Build custom Bundlebase connectors in Java.

Installation¶

Add the SDK to your Maven pom.xml:

<dependency>
    <groupId>com.bundlebase</groupId>
    <artifactId>bundlebase-sdk</artifactId>
    <version>0.1.0</version>
</dependency>

Requires Apache Arrow Java (org.apache.arrow:arrow-vector and org.apache.arrow:arrow-memory-netty).

Quick Start¶

import com.bundlebase.sdk.*;
import org.apache.arrow.memory.RootAllocator;
import org.apache.arrow.vector.*;
import org.apache.arrow.vector.types.pojo.*;
import java.util.*;

public class ExampleConnector implements Connector {
    private final RootAllocator allocator = new RootAllocator();

    public List<Location> discover(List<String> attached, Map<String, String> args) {
        return List.of(new Location("data.parquet", true, "parquet", "v1"));
    }

    public VectorSchemaRoot data(Location loc, Map<String, String> args) {
        Schema schema = new Schema(List.of(
            Field.nullable("id", new ArrowType.Int(64, true)),
            Field.nullable("value", new ArrowType.Utf8())
        ));
        VectorSchemaRoot root = VectorSchemaRoot.create(schema, allocator);
        root.allocateNew();
        ((BigIntVector) root.getVector("id")).setSafe(0, 1);
        ((VarCharVector) root.getVector("value")).setSafe(0, "a".getBytes());
        root.setRowCount(1);
        return root;
    }

    public static void main(String[] args) { Serve.run(new ExampleConnector()); }
}

Build a JAR and use with:

bundle.import_connector('example.connector', 'java::target/example-connector.jar')
bundle.create_source('example.connector')

API Reference¶

Connector Interface¶

public interface Connector {
    List<Location> discover(List<String> attachedLocations, Map<String, String> args);
    Object data(Location location, Map<String, String> args);
    default Map<String, String> schema() { return null; }
    default StableUrl stableUrl(Location location, Map<String, String> args) { return null; }
}

`discover(attachedLocations, args)`¶

Return the available data locations.

Parameter	Type	Description
`attachedLocations`	`List<String>`	Locations already attached to the bundle
`args`	`Map<String, String>`	Extra arguments from the source configuration

Returns: List<Location>

`data(location, args)`¶

Return data for the given location.

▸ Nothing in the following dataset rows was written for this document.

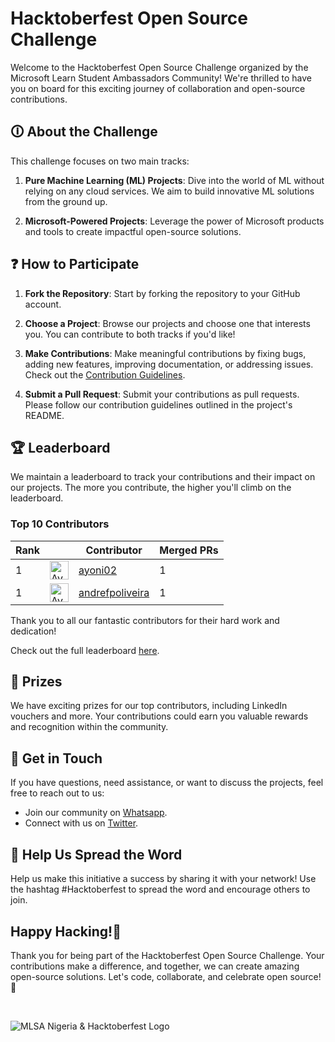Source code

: # Hacktoberfest Open Source Challenge

Welcome to the Hacktoberfest Open Source Challenge organized by the Microsoft Learn Student Ambassadors Community! We're thrilled to have you on board for this exciting journey of collaboration and open-source contributions.

## 🛈 About the Challenge

This challenge focuses on two main tracks:

1. **Pure Machine Learning (ML) Projects**: Dive into the world of ML without relying on any cloud services. We aim to build innovative ML solutions from the ground up.

2. **Microsoft-Powered Projects**: Leverage the power of Microsoft products and tools to create impactful open-source solutions.

## ❓ How to Participate

1. **Fork the Repository**: Start by forking the repository to your GitHub account.

2. **Choose a Project**: Browse our projects and choose one that interests you. You can contribute to both tracks if you'd like!

3. **Make Contributions**: Make meaningful contributions by fixing bugs, adding new features, improving documentation, or addressing issues. Check out the [Contribution Guidelines](https://github.com/mlsanigeria/AI-Hacktober-MLSA/blob/main/CONTRIBUTING.md).

5. **Submit a Pull Request**: Submit your contributions as pull requests. Please follow our contribution guidelines outlined in the project's README.

## 🏆 Leaderboard

We maintain a leaderboard to track your contributions and their impact on our projects. The more you contribute, the higher you'll climb on the leaderboard.

<!-- Section Start -->
### Top 10 Contributors

| Rank || Contributor | Merged PRs |
| ---- | -- |----------- | ---------- |
| 1 | <img src='https://avatars.githubusercontent.com/u/105247084?v=4' alt='Avatar' width='30' height='30'> | [ayoni02](https://github.com/ayoni02) | 1 |
| 1 | <img src='https://avatars.githubusercontent.com/u/39243097?v=4' alt='Avatar' width='30' height='30'> | [andrefpoliveira](https://github.com/andrefpoliveira) | 1 |

Thank you to all our fantastic contributors for their hard work and dedication!

<!-- Section End -->


Check out the full leaderboard [here](https://github.com/mlsanigeria/AI-Hacktober-MLSA/blob/main/LEADERBOARD.md).

## 🥇 Prizes

We have exciting prizes for our top contributors, including LinkedIn vouchers and more. Your contributions could earn you valuable rewards and recognition within the community.

## 💬 Get in Touch

If you have questions, need assistance, or want to discuss the projects, feel free to reach out to us:

- Join our community on [Whatsapp](https://github.com/mlsanigeria/AI-Hacktober-MLSA/blob/main/whatsapp_communities.md).
- Connect with us on [Twitter](https://twitter.com/mlsanigeria).

## 📣 Help Us Spread the Word

Help us make this initiative a success by sharing it with your network! Use the hashtag #Hacktoberfest to spread the word and encourage others to join.

## Happy Hacking!🎉

Thank you for being part of the Hacktoberfest Open Source Challenge. Your contributions make a difference, and together, we can create amazing open-source solutions. Let's code, collaborate, and celebrate open source! 🚀

<br>

![MLSA Nigeria & Hacktoberfest Logo](https://github.com/mlsanigeria/AI-Hacktober-MLSA/assets/64220829/ba0153a7-df46-4a07-8f32-7d11e2295046)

Return null for no data.

Parameter	Type	Description
`location`	`Location`	The location to fetch data for
`args`	`Map<String, String>`	Extra arguments from the source configuration

Returns: One of the supported data return types.

`schema()`¶

Optional schema for dict-to-Arrow conversion. Required when data() returns List<Map> or Map<String, List>. Return null (default) when data() returns VectorSchemaRoot.

Returns: Map<String, String> mapping column names to type strings, or null

`stableUrl(location, args)`¶

Return a stable URL for the given location. Default returns null.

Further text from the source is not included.